## EXERCISE AIM
Find and return every line of the data that contains the word "network".

## DATASET RECORDS
== Segment start ==

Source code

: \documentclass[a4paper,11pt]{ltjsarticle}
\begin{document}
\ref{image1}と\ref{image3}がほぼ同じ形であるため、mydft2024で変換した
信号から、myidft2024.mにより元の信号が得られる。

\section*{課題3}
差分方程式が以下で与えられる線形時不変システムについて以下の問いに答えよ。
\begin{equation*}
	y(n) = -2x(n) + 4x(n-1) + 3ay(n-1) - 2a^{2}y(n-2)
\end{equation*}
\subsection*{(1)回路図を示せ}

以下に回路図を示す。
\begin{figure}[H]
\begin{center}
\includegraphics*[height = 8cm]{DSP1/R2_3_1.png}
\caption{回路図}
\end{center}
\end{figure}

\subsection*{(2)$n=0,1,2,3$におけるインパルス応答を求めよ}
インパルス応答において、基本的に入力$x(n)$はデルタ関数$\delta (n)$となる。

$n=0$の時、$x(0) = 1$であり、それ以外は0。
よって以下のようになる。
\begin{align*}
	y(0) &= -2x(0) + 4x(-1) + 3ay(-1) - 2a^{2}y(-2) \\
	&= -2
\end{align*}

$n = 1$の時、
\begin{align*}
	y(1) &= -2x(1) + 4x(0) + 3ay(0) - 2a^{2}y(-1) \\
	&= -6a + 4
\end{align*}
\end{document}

== Segment end ==
== Segment start ==

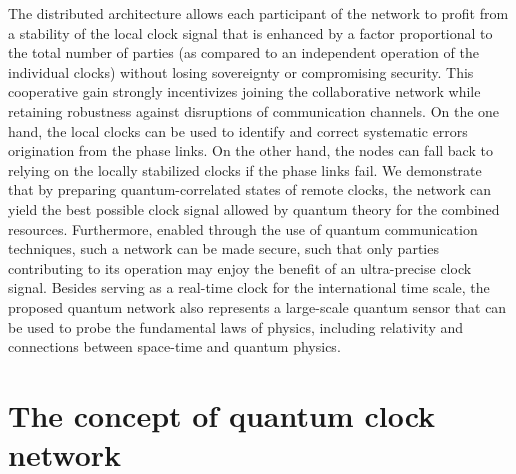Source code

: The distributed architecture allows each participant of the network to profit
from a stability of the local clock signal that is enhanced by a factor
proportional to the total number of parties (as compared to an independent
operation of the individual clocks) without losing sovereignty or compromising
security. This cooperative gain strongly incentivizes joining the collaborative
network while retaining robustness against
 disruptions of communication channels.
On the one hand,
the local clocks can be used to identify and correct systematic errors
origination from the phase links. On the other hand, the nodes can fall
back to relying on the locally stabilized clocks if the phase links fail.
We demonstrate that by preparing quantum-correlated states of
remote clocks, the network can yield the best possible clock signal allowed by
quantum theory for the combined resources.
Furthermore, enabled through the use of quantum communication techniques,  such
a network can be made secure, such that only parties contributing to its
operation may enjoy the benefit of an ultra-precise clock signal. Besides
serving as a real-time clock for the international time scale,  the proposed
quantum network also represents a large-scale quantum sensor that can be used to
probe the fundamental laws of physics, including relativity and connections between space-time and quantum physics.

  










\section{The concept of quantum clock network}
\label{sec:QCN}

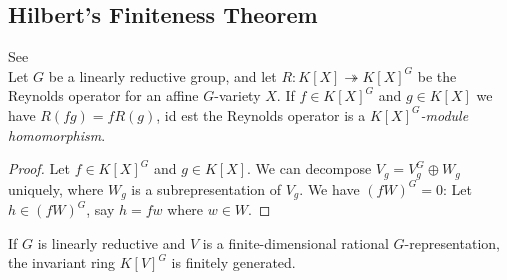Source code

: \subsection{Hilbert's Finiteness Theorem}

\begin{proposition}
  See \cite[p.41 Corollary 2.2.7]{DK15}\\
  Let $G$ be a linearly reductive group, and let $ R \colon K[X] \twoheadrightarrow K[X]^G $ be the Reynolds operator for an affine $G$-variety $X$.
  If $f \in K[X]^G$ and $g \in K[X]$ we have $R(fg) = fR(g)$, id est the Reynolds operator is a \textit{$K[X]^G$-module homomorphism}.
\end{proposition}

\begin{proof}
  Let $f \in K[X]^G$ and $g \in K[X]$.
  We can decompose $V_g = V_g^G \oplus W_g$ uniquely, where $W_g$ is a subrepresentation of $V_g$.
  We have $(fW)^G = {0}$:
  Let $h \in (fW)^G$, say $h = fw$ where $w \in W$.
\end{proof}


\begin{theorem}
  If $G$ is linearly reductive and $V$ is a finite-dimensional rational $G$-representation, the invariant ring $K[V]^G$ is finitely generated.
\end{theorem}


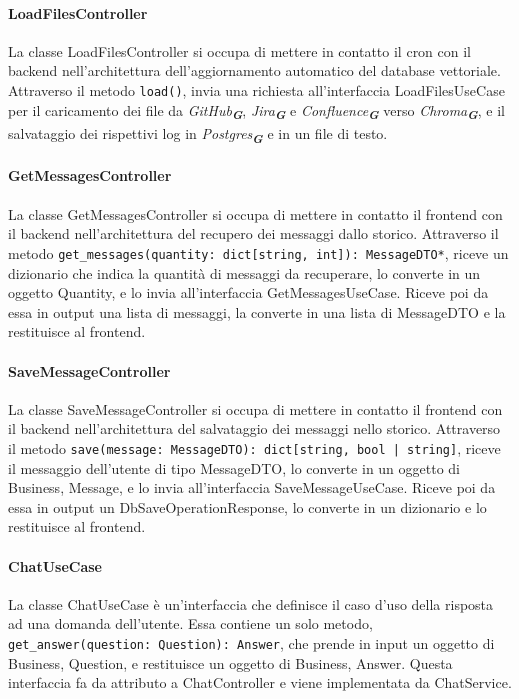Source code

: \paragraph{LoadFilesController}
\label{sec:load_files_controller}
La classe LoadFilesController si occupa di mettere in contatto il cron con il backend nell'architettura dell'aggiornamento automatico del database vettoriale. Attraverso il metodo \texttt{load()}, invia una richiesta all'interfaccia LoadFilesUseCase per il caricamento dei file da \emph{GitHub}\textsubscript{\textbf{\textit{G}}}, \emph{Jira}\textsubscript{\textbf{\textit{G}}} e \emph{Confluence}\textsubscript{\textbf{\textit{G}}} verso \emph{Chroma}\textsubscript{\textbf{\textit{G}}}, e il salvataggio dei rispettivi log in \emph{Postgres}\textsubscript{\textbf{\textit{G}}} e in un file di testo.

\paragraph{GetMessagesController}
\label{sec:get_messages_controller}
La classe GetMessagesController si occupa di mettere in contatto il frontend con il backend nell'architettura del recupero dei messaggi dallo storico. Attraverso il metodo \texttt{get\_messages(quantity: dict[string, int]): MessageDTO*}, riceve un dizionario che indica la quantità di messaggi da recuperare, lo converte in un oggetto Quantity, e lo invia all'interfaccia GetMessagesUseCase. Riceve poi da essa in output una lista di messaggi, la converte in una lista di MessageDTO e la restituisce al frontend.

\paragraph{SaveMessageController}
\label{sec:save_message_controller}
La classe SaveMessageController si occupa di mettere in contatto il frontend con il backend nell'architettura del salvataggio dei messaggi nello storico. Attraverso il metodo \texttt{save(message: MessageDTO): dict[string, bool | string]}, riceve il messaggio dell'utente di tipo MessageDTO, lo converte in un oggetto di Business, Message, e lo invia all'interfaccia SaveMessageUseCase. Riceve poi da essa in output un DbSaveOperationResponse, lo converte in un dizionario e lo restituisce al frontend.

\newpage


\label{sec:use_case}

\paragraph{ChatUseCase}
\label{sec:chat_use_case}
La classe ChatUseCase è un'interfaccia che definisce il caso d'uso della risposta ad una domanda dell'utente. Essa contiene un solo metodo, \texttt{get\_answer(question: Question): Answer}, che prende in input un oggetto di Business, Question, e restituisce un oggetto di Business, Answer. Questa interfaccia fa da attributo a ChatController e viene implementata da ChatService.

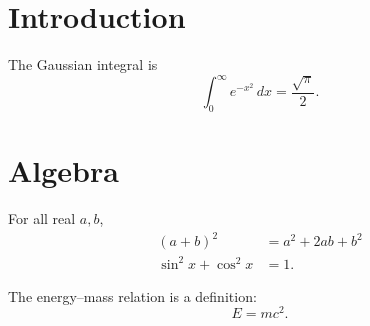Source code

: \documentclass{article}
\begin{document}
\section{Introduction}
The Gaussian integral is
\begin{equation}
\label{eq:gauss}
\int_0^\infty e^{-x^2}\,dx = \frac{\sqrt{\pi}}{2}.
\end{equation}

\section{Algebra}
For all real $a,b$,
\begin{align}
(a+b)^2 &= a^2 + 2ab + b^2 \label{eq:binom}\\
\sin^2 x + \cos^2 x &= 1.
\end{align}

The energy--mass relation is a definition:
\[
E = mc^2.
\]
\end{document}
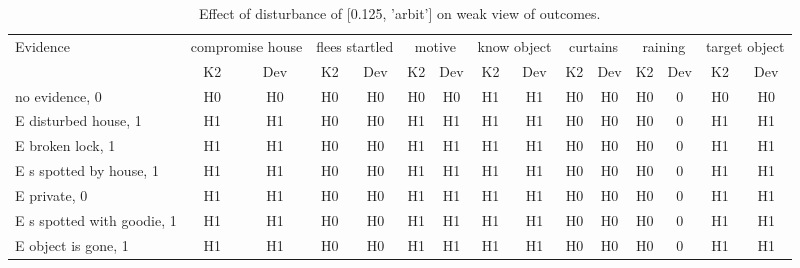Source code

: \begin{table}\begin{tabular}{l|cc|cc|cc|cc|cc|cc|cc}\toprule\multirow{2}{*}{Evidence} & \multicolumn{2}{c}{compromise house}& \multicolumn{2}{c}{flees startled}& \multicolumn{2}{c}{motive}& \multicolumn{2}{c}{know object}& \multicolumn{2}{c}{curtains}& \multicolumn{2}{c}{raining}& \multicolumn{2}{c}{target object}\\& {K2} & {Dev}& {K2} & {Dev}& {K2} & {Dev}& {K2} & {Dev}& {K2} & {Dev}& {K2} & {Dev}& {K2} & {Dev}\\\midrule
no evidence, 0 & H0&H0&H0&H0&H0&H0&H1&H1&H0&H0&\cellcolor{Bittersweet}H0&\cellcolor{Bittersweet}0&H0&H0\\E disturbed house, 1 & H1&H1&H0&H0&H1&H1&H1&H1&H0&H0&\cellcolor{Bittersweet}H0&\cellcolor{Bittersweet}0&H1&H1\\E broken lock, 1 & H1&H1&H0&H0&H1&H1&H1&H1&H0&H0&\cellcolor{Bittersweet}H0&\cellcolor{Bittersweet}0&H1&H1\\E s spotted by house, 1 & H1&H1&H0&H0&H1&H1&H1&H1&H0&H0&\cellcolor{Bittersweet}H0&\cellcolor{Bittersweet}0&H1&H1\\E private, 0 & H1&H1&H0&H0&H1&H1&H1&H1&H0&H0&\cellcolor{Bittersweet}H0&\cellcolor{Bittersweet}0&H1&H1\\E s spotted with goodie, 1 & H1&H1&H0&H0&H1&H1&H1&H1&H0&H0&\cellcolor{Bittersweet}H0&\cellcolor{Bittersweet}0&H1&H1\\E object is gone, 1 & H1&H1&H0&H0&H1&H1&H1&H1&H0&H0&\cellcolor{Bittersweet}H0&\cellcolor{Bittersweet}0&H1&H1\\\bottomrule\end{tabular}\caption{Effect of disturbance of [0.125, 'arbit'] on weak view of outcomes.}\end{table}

== Segment end ==

## ANSWER TO THIS EXERCISE
: The distributed architecture allows each participant of the network to profit
network while retaining robustness against
remote clocks, the network can yield the best possible clock signal allowed by
a network can be made secure, such that only parties contributing to its
quantum network also represents a large-scale quantum sensor that can be used to
\section{The concept of quantum clock network}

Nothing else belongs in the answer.